Data Best Practices for the New Year

Happy New Year, OUE! As we stride enthusiastically (or reluctantly) into 2025, it’s a great time to review best practices for working with the various types of data we encounter in our work. We need all sorts of data to do our work well, and a healthy data environment is crucial to supporting and informing our work in OUE and beyond. Several best practices and resources to support them are highlighted below. As always, don’t hesitate to reach out to the OUE Research team (molly.weeks@duke.edu) with questions and for consultation. We’re here to help!

  1. Know the sensitivity of your data according to Duke’s Data Classification Standard

    In our work as academic professionals, many of us regularly work with student records data that are protected by the Family Educational Rights and Privacy Act, or FERPA. Helpful information and a tutorial about understanding FERPA are available here. FERPA-protected data are considered “sensitive” under the Duke Data Classification standard, but other data we work with may be considered “restricted,” or, in rare cases, “public.”
     
  2. Store and transfer data in Duke-approved settings according to their sensitivity

    Once you know the classification of the data you’re working with, be sure to store and transfer those data using approved Duke services. Controlled-access cloud services such as Duke Box and Duke’s instance of Microsoft One Drive are approved for the storage and transfer of sensitive data and provide a great mechanism for storing and sharing data of any classification securely. Your computer desktop is not generally a secure place to store data, and e-mail is not a secure mechanism for data-sharing.
     
  3. Wherever possible, work with and store deidentified data, and report aggregated, as opposed to individual-level, data

    In many cases, access to personally identifiable information is integral to our work. In other cases, we don’t need or want to know which data come from which individuals. A great principle for protecting privacy and confidentiality is to work with data that have the least amount of identifiable information possible. When it’s not necessary to know the identity of individuals, we recommend removing unique identifiers (such as name, e-mail address, netID Duke unique ID, or EmplID), or not collecting unique identifiers in the first place.

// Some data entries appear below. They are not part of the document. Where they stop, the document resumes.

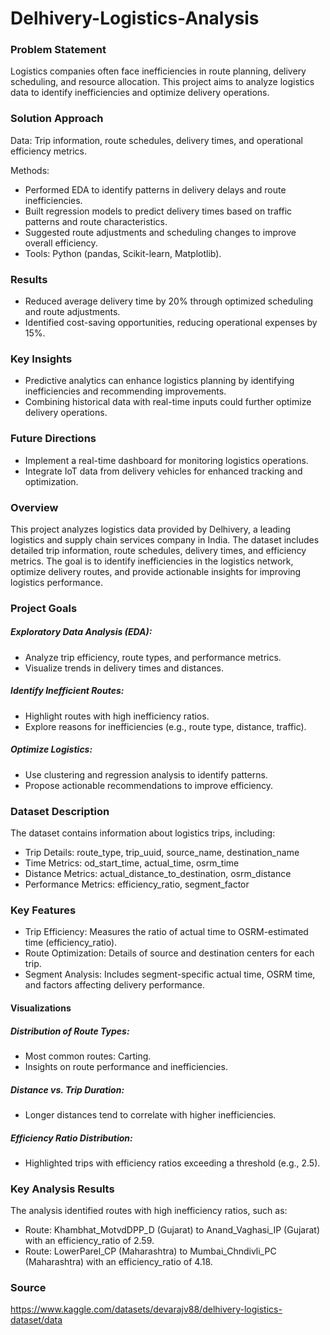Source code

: # Delhivery-Logistics-Analysis

### Problem Statement

Logistics companies often face inefficiencies in route planning, delivery scheduling, and resource allocation. This project aims to analyze logistics data to identify inefficiencies and optimize delivery operations.

### Solution Approach

Data: Trip information, route schedules, delivery times, and operational efficiency metrics.

Methods:

- Performed EDA to identify patterns in delivery delays and route inefficiencies.
- Built regression models to predict delivery times based on traffic patterns and route characteristics.
- Suggested route adjustments and scheduling changes to improve overall efficiency.
- Tools: Python (pandas, Scikit-learn, Matplotlib).

### Results

- Reduced average delivery time by 20% through optimized scheduling and route adjustments.
- Identified cost-saving opportunities, reducing operational expenses by 15%.

### Key Insights

- Predictive analytics can enhance logistics planning by identifying inefficiencies and recommending improvements.
- Combining historical data with real-time inputs could further optimize delivery operations.

### Future Directions

- Implement a real-time dashboard for monitoring logistics operations.
- Integrate IoT data from delivery vehicles for enhanced tracking and optimization.

### Overview

This project analyzes logistics data provided by Delhivery, a leading logistics and supply chain services company in India. The dataset includes detailed trip information, route schedules, delivery times, and efficiency metrics. The goal is to identify inefficiencies in the logistics network, optimize delivery routes, and provide actionable insights for improving logistics performance.

### Project Goals

##### Exploratory Data Analysis (EDA):
- Analyze trip efficiency, route types, and performance metrics.
- Visualize trends in delivery times and distances.

##### Identify Inefficient Routes:
- Highlight routes with high inefficiency ratios.
- Explore reasons for inefficiencies (e.g., route type, distance, traffic).

##### Optimize Logistics:
- Use clustering and regression analysis to identify patterns.
- Propose actionable recommendations to improve efficiency.

### Dataset Description

The dataset contains information about logistics trips, including:

- Trip Details: route_type, trip_uuid, source_name, destination_name
- Time Metrics: od_start_time, actual_time, osrm_time
- Distance Metrics: actual_distance_to_destination, osrm_distance
- Performance Metrics: efficiency_ratio, segment_factor

### Key Features

- Trip Efficiency: Measures the ratio of actual time to OSRM-estimated time (efficiency_ratio).
- Route Optimization: Details of source and destination centers for each trip.
- Segment Analysis: Includes segment-specific actual time, OSRM time, and factors affecting delivery performance.

#### Visualizations

##### Distribution of Route Types:
- Most common routes: Carting.
- Insights on route performance and inefficiencies.

##### Distance vs. Trip Duration:
- Longer distances tend to correlate with higher inefficiencies.

##### Efficiency Ratio Distribution:
- Highlighted trips with efficiency ratios exceeding a threshold (e.g., 2.5).

### Key Analysis Results

The analysis identified routes with high inefficiency ratios, such as:

- Route: Khambhat_MotvdDPP_D (Gujarat) to Anand_Vaghasi_IP (Gujarat) with an efficiency_ratio of 2.59.
- Route: LowerParel_CP (Maharashtra) to Mumbai_Chndivli_PC (Maharashtra) with an efficiency_ratio of 4.18.

### Source

https://www.kaggle.com/datasets/devarajv88/delhivery-logistics-dataset/data
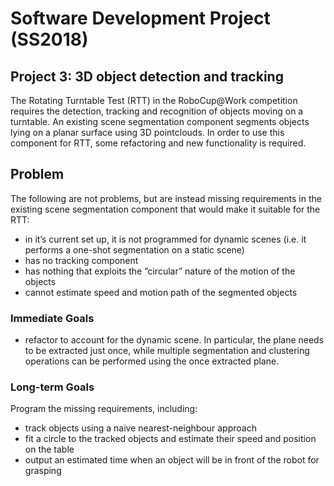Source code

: # Software Development Project (SS2018)

## Project 3: 3D object detection and tracking

The Rotating Turntable Test (RTT) in the RoboCup@Work competition requires the detection, tracking and recognition of objects moving on a turntable. An existing scene segmentation component segments objects lying on a planar surface using 3D pointclouds. In order to use this component for RTT, some refactoring and new functionality is required.

## Problem

The following are not problems, but are instead missing requirements in the existing scene segmentation component that would make it suitable for the RTT:

* in it’s current set up, it is not programmed for dynamic scenes (i.e. it performs a one-shot segmentation on a static scene)
* has no tracking component
* has nothing that exploits the ”circular” nature of the motion of the objects
* cannot estimate speed and motion path of the segmented objects

### Immediate Goals

* refactor to account for the dynamic scene. In particular, the plane needs to be extracted just once, while multiple segmentation and clustering operations can be performed using the
once extracted plane.

### Long-term Goals

Program the missing requirements, including:

* track objects using a naive nearest-neighbour approach
* fit a circle to the tracked objects and estimate their speed and position on the table
* output an estimated time when an object will be in front of the robot for grasping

    Beyond direct identifiers, it can be helpful to consider whether other pieces of information, alone or in combination, can be used to deduce the identity of an individual (often referred to in research settings as deductive disclosure). Considering deductive disclosure risk is especially relevant when reporting deidentified individual-level or aggregated data to broader audiences (for information about reducing risk of deductive disclosure in a research setting, see https://www.icpsr.umich.edu/web/pages/DSDR/disclosure.html).
     
  4. Delete temporary files after downloading data from the web (e.g., Qualtrics)

    When downloading data from Duke services on the web, such as Qualtrics, a temporary version of the data file is saved locally on your machine in a temporary or downloads (or similar) folder, which is not a secure location. A best practice is to delete all temporary instances of data files from your machine and empty the recycling bin or trash folder to make sure no local copies of the dataset are saved on your machine.